▸ **Recorded data**:
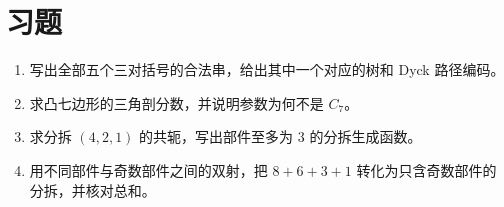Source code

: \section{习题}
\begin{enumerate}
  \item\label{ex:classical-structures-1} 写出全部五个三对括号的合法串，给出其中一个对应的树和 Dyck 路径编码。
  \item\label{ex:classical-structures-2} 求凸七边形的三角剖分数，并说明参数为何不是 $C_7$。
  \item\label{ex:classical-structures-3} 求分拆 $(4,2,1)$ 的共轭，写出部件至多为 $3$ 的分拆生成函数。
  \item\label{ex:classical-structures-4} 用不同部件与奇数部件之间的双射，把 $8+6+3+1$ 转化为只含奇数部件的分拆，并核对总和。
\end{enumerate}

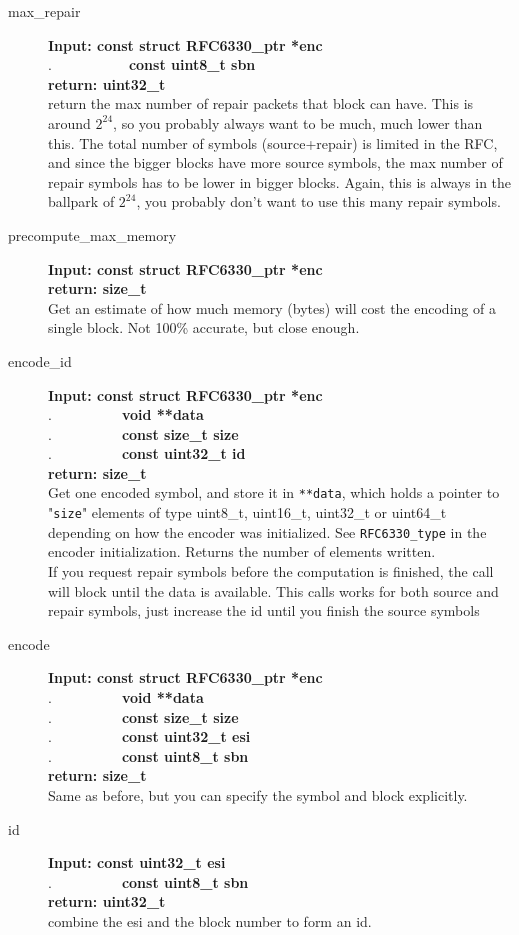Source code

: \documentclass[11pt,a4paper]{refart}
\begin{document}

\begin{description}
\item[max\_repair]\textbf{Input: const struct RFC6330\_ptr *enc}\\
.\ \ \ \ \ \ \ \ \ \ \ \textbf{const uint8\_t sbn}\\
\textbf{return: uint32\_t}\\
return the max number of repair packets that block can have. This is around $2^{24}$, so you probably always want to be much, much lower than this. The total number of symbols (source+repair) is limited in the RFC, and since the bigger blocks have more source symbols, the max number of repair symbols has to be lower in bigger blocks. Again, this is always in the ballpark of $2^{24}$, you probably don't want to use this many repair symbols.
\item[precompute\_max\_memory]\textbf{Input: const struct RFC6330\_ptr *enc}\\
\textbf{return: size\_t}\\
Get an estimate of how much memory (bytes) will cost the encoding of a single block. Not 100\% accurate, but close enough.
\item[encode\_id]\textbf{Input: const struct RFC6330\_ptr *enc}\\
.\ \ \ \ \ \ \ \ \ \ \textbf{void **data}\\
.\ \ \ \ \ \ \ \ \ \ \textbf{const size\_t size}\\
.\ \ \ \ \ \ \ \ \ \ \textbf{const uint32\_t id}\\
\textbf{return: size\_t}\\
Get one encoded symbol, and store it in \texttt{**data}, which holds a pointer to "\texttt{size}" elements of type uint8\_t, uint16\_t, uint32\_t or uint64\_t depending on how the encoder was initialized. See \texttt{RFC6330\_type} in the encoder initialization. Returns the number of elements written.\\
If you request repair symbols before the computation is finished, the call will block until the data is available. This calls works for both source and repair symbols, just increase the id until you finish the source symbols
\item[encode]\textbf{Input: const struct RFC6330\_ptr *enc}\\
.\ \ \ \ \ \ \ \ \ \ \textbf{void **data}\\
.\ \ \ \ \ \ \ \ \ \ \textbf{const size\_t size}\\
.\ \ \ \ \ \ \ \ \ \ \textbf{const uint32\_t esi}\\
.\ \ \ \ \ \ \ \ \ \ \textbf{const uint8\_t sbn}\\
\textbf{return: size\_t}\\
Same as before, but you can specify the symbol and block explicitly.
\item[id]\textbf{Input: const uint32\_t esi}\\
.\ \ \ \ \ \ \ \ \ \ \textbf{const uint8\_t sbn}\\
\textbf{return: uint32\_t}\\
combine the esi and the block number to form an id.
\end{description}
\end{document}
--
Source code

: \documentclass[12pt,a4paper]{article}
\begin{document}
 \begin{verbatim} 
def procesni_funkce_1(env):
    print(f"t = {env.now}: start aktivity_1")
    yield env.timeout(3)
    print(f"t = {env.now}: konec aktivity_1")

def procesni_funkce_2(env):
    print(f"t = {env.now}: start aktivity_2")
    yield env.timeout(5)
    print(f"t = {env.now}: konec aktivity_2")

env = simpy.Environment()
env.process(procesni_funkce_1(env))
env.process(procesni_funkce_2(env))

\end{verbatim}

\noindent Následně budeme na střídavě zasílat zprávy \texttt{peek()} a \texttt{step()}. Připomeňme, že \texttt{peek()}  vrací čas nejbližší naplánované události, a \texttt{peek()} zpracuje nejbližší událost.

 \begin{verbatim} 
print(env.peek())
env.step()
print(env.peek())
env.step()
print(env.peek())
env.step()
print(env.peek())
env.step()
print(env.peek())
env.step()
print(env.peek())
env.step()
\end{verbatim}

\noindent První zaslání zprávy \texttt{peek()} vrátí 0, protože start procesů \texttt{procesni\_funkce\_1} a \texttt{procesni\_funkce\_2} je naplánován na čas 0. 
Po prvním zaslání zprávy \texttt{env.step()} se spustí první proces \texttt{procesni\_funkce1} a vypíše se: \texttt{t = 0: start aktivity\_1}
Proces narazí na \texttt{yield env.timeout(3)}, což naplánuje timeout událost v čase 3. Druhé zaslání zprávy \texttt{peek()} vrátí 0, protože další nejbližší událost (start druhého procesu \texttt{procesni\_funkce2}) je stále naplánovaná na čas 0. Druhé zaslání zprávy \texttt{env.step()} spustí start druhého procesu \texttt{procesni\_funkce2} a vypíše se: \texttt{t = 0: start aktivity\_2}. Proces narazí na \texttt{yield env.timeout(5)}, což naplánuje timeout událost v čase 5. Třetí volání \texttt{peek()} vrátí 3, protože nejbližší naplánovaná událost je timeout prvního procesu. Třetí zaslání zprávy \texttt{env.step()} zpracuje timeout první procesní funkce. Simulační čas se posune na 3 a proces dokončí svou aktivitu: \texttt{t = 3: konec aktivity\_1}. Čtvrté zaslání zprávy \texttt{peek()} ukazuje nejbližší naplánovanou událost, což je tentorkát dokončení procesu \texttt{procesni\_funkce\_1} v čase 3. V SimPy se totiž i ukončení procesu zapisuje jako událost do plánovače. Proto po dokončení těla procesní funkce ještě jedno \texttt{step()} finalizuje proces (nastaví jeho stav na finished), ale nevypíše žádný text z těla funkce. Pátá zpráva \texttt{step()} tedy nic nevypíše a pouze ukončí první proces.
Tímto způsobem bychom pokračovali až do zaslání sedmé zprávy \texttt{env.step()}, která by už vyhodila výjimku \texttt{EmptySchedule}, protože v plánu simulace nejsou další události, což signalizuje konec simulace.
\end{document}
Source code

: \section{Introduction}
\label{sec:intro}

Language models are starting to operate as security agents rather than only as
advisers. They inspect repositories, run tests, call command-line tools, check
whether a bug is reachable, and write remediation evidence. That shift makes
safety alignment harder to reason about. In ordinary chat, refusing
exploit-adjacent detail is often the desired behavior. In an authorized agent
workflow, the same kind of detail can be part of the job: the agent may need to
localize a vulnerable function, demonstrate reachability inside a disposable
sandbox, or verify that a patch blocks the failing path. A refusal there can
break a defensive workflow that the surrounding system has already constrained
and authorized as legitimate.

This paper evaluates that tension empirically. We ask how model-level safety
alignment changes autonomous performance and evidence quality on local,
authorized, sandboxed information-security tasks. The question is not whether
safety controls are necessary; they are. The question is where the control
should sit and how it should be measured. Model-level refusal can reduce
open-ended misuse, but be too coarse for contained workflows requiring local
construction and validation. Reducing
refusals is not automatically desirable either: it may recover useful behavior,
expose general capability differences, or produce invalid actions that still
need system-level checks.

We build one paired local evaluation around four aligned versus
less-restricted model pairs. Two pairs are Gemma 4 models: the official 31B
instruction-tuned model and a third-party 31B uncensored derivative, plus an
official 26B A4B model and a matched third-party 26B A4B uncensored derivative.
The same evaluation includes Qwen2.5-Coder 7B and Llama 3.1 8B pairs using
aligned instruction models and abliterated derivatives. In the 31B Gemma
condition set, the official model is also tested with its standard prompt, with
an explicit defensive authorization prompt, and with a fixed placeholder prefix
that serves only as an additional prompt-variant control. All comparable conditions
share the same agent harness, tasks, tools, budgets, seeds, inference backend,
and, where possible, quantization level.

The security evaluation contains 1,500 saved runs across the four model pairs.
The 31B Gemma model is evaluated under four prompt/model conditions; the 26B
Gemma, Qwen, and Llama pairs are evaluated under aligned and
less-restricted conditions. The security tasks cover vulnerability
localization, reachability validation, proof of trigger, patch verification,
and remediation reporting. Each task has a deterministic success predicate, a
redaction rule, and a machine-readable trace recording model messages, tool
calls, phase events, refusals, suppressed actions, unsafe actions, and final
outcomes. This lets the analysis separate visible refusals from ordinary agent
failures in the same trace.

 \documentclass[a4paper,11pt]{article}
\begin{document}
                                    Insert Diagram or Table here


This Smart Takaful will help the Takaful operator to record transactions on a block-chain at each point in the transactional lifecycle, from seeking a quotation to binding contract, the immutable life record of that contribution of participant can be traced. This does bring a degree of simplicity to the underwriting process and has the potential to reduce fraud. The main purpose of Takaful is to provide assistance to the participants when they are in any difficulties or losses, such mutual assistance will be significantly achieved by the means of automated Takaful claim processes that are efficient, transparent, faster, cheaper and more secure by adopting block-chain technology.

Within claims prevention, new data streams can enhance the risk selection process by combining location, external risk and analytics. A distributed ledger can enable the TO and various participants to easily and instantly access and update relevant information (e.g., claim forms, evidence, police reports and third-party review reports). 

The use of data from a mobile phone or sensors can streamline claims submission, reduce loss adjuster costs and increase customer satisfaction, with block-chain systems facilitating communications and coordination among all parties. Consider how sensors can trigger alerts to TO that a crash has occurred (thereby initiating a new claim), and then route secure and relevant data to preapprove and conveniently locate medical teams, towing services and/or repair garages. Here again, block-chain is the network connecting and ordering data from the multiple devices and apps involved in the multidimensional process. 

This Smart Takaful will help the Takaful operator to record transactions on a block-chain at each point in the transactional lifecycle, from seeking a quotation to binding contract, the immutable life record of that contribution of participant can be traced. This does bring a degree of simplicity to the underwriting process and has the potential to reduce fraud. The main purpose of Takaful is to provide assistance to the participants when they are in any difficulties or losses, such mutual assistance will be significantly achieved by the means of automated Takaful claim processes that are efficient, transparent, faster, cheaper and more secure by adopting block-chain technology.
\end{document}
...
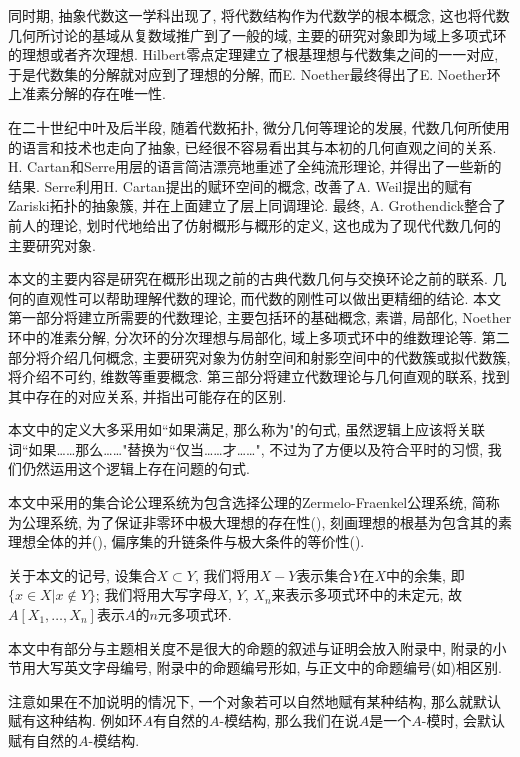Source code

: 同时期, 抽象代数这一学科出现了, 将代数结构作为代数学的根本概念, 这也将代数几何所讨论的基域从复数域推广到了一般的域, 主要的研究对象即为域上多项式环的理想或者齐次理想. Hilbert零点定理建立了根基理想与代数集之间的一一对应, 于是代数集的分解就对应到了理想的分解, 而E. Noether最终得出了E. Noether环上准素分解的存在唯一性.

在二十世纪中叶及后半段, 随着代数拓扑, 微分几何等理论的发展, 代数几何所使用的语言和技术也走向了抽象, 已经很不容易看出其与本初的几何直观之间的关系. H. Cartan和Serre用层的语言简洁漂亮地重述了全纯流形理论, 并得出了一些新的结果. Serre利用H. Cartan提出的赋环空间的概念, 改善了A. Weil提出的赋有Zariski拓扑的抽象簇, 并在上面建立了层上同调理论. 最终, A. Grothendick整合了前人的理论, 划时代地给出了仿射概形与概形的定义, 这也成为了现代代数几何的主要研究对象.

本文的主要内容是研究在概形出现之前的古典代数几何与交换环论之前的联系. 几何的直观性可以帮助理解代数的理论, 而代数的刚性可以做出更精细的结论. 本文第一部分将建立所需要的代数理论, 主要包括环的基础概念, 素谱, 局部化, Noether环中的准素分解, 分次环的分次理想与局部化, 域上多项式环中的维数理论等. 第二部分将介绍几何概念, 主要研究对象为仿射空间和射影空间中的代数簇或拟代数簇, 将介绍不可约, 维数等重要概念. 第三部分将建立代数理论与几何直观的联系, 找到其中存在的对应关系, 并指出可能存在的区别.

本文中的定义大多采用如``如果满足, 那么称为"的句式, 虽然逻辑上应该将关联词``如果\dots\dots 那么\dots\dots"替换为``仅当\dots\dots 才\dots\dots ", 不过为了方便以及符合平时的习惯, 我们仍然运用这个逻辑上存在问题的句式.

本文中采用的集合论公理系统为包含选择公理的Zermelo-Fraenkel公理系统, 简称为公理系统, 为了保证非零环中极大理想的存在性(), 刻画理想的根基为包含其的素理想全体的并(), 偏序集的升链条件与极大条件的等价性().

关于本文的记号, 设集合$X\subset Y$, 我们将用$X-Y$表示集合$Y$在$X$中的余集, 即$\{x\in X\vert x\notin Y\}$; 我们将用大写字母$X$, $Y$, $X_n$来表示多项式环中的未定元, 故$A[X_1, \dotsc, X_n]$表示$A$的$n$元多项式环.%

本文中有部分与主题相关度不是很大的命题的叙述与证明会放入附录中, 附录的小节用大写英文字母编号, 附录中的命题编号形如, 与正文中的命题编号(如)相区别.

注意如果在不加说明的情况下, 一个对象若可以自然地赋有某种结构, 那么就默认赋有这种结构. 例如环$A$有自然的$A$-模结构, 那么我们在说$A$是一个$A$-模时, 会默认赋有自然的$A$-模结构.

▸ **What you will do**: Filter the lines above so that only those with the string "security" remain, then copy them.

▸ **Exercise output**:
Language models are starting to operate as security agents rather than only as
authorized, sandboxed information-security tasks. The question is not whether
The security evaluation contains 1,500 saved runs across the four model pairs.
less-restricted conditions. The security tasks cover vulnerability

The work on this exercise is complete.